Task prompt =
From top to bottom, restate the entries below word for word.

Records for processing =
* * * * * * * * *
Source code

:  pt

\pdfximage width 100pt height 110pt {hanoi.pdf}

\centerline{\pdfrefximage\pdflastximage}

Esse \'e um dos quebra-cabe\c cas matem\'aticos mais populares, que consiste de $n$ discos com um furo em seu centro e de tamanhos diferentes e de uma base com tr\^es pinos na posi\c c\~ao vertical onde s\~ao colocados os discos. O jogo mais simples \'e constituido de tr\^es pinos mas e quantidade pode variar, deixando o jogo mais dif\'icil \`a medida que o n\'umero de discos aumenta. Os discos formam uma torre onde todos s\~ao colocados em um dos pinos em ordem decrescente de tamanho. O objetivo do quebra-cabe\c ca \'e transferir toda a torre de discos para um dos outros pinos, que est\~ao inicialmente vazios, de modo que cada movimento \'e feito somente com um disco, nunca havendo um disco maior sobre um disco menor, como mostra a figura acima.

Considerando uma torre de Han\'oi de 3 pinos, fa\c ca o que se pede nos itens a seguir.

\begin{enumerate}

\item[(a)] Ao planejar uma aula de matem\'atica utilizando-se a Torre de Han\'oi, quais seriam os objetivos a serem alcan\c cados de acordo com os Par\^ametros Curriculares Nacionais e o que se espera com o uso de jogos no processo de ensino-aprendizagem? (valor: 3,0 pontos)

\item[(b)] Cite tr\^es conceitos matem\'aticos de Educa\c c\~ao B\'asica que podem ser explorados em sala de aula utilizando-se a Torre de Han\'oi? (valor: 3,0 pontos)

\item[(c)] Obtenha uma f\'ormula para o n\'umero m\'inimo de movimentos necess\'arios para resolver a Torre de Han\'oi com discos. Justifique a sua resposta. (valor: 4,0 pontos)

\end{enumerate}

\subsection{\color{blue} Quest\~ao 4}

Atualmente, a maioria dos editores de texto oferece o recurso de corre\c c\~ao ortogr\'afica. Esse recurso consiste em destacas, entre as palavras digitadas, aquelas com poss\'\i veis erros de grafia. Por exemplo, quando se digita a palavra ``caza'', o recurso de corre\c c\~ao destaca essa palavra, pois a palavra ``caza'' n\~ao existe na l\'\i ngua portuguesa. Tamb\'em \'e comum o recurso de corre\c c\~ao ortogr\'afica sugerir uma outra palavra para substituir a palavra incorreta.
* * * * * * * * *
Completed task =
Source code

:  pt

\pdfximage width 100pt height 110pt {hanoi.pdf}

\centerline{\pdfrefximage\pdflastximage}

Esse \'e um dos quebra-cabe\c cas matem\'aticos mais populares, que consiste de $n$ discos com um furo em seu centro e de tamanhos diferentes e de uma base com tr\^es pinos na posi\c c\~ao vertical onde s\~ao colocados os discos. O jogo mais simples \'e constituido de tr\^es pinos mas e quantidade pode variar, deixando o jogo mais dif\'icil \`a medida que o n\'umero de discos aumenta. Os discos formam uma torre onde todos s\~ao colocados em um dos pinos em ordem decrescente de tamanho. O objetivo do quebra-cabe\c ca \'e transferir toda a torre de discos para um dos outros pinos, que est\~ao inicialmente vazios, de modo que cada movimento \'e feito somente com um disco, nunca havendo um disco maior sobre um disco menor, como mostra a figura acima.

Considerando uma torre de Han\'oi de 3 pinos, fa\c ca o que se pede nos itens a seguir.

\begin{enumerate}

\item[(a)] Ao planejar uma aula de matem\'atica utilizando-se a Torre de Han\'oi, quais seriam os objetivos a serem alcan\c cados de acordo com os Par\^ametros Curriculares Nacionais e o que se espera com o uso de jogos no processo de ensino-aprendizagem? (valor: 3,0 pontos)

\item[(b)] Cite tr\^es conceitos matem\'aticos de Educa\c c\~ao B\'asica que podem ser explorados em sala de aula utilizando-se a Torre de Han\'oi? (valor: 3,0 pontos)

\item[(c)] Obtenha uma f\'ormula para o n\'umero m\'inimo de movimentos necess\'arios para resolver a Torre de Han\'oi com discos. Justifique a sua resposta. (valor: 4,0 pontos)

\end{enumerate}

\subsection{\color{blue} Quest\~ao 4}

Atualmente, a maioria dos editores de texto oferece o recurso de corre\c c\~ao ortogr\'afica. Esse recurso consiste em destacas, entre as palavras digitadas, aquelas com poss\'\i veis erros de grafia. Por exemplo, quando se digita a palavra ``caza'', o recurso de corre\c c\~ao destaca essa palavra, pois a palavra ``caza'' n\~ao existe na l\'\i ngua portuguesa. Tamb\'em \'e comum o recurso de corre\c c\~ao ortogr\'afica sugerir uma outra palavra para substituir a palavra incorreta.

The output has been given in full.